トランプ大統領はテスラのイーロン・マスク最高経営責任者(CEO)を迎え入れて政府効率化省(DOGE)を立ち上げ、政府支出を減らすために連邦機関の大規模なリストラに出たが、実際の数値だけではまだトランプ政策の効果を感じにくいという話だ。
トランプ大統領が大統領選挙当時に社会保障、メディケア(高齢者医療支援)とメディケイド(低所得層医療支援)などの固定支出の削減を公約に掲げたが、共和党支持勢力が強い農村、低所得層、高齢層の投票者のため関連予算に手を出せないのも原因に挙げられる。同紙は「社会保障、メディケア、メディケイドなどに使われた予算だけで2024年度の連邦支出6兆8830億ドルの43%に達する」と指摘した。
国の負債とそれにともなう利子費用が増加傾向にある状況でトランプ大統領が触発した「関税戦争」が負担をさらに悪化させているという指摘もある。経済学者を対象にした同紙の四半期別アンケート調査によると、米国の10-12月期の経済成長率は0.8%にとどまると予想された。1月の調査時には2%と予想されたが、関税戦争の余波で見通しが落ち込んだのだ。これと関連し同紙は「コロナ禍以降で最悪の数値」と伝えた。

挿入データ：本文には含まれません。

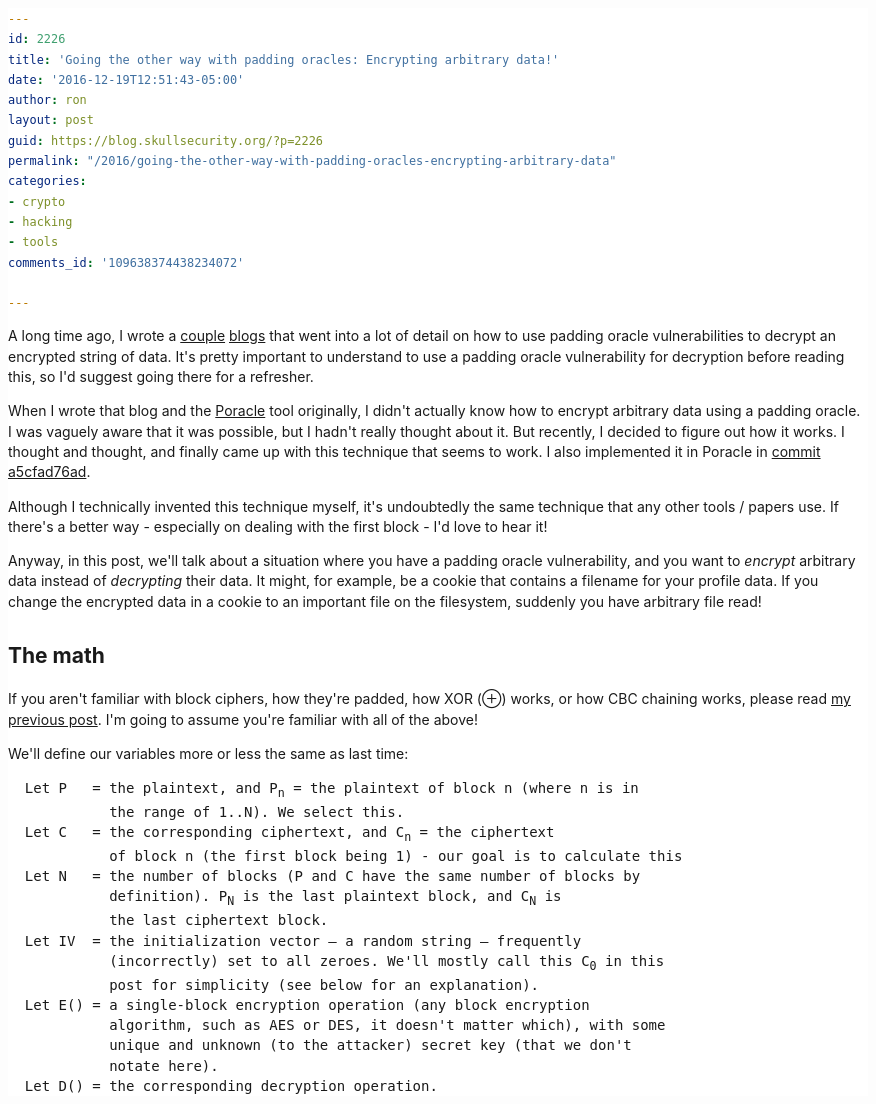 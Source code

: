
 ```yaml
---
id: 2226
title: 'Going the other way with padding oracles: Encrypting arbitrary data!'
date: '2016-12-19T12:51:43-05:00'
author: ron
layout: post
guid: https://blog.skullsecurity.org/?p=2226
permalink: "/2016/going-the-other-way-with-padding-oracles-encrypting-arbitrary-data"
categories:
- crypto
- hacking
- tools
comments_id: '109638374438234072'

---
```


A long time ago, I wrote a <a href='https://blog.skullsecurity.org/2013/padding-oracle-attacks-in-depth'>couple</a> <a href='https://blog.skullsecurity.org/2013/a-padding-oracle-example'>blogs</a> that went into a lot of detail on how to use padding oracle vulnerabilities to decrypt an encrypted string of data. It's pretty important to understand to use a padding oracle vulnerability for decryption before reading this, so I'd suggest going there for a refresher.

When I wrote that blog and the <a href='https://github.com/iagox86/poracle'>Poracle</a> tool originally, I didn't actually know how to encrypt arbitrary data using a padding oracle. I was vaguely aware that it was possible, but I hadn't really thought about it. But recently, I decided to figure out how it works. I thought and thought, and finally came up with this technique that seems to work. I also implemented it in Poracle in <a href='https://github.com/iagox86/poracle/commit/a5cfad76ada97862bdc1eb558937f03ad96d4ee6'>commit a5cfad76ad</a>.

Although I technically invented this technique myself, it's undoubtedly the same technique that any other tools / papers use. If there's a better way - especially on dealing with the first block - I'd love to hear it!

Anyway, in this post, we'll talk about a situation where you have a padding oracle vulnerability, and you want to <em>encrypt</em> arbitrary data instead of <em>decrypting</em> their data. It might, for example, be a cookie that contains a filename for your profile data. If you change the encrypted data in a cookie to an important file on the filesystem, suddenly you have arbitrary file read!

<h2>The math</h2>

If you aren't familiar with block ciphers, how they're padded, how XOR (⊕) works, or how CBC chaining works, please read <a href='https://blog.skullsecurity.org/2013/padding-oracle-attacks-in-depth'>my previous post</a>. I'm going to assume you're familiar with all of the above!

We'll define our variables more or less the same as last time:

<pre>
  Let P   = the plaintext, and P<sub>n</sub> = the plaintext of block n (where n is in
            the range of 1..N). We select this.
  Let C   = the corresponding ciphertext, and C<sub>n</sub> = the ciphertext
            of block n (the first block being 1) - our goal is to calculate this
  Let N   = the number of blocks (P and C have the same number of blocks by
            definition). P<sub>N</sub> is the last plaintext block, and C<sub>N</sub> is
            the last ciphertext block.
  Let IV  = the initialization vector — a random string — frequently
            (incorrectly) set to all zeroes. We'll mostly call this C<sub>0</sub> in this
            post for simplicity (see below for an explanation).
  Let E() = a single-block encryption operation (any block encryption
            algorithm, such as AES or DES, it doesn't matter which), with some
            unique and unknown (to the attacker) secret key (that we don't
            notate here).
  Let D() = the corresponding decryption operation.
</pre>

こうした状況で米国の経済成長を牽引した科学者がトランプ政権の大学と研究機関の予算削減により働き口と支援金を失い、欧州行きを模索しているという報道も出てきた。ロイター通信によると、フランスのエクスマルセイユ大学、ベルギーのブリュッセル自由大学、ドイツのアレクサンダー・フォン・フンボルト財団、英国のインペリアル・カレッジ・ロンドンなどは研究職と予算を用意して米国から科学者を誘致するために競争している。
米国内の反発も続いている。トランプ政権の支援削減に反発したハーバード大学教授は学問と表現の自由侵害を理由に米政府を相手取りマサチューセッツ州連邦裁判所に訴訟を提起した。
米国の外国人入国拒否や拘禁で欧州人の米国旅行もやはり急減している。先月米国で1泊以上宿泊した西欧からの訪問者数は前年同期比17%減少したとフィナンシャル・タイムズは伝えた。米国の国内総生産(GDP)で観光業は2.5%を占め、米国を訪問した海外訪問客が観光関連商品やサービスに支出した金額は昨年だけで2530億ドルに達する。このためこうした現象が長期化する場合、米国の観光産業に致命的な危機が迫るだろうとの懸念が出ている。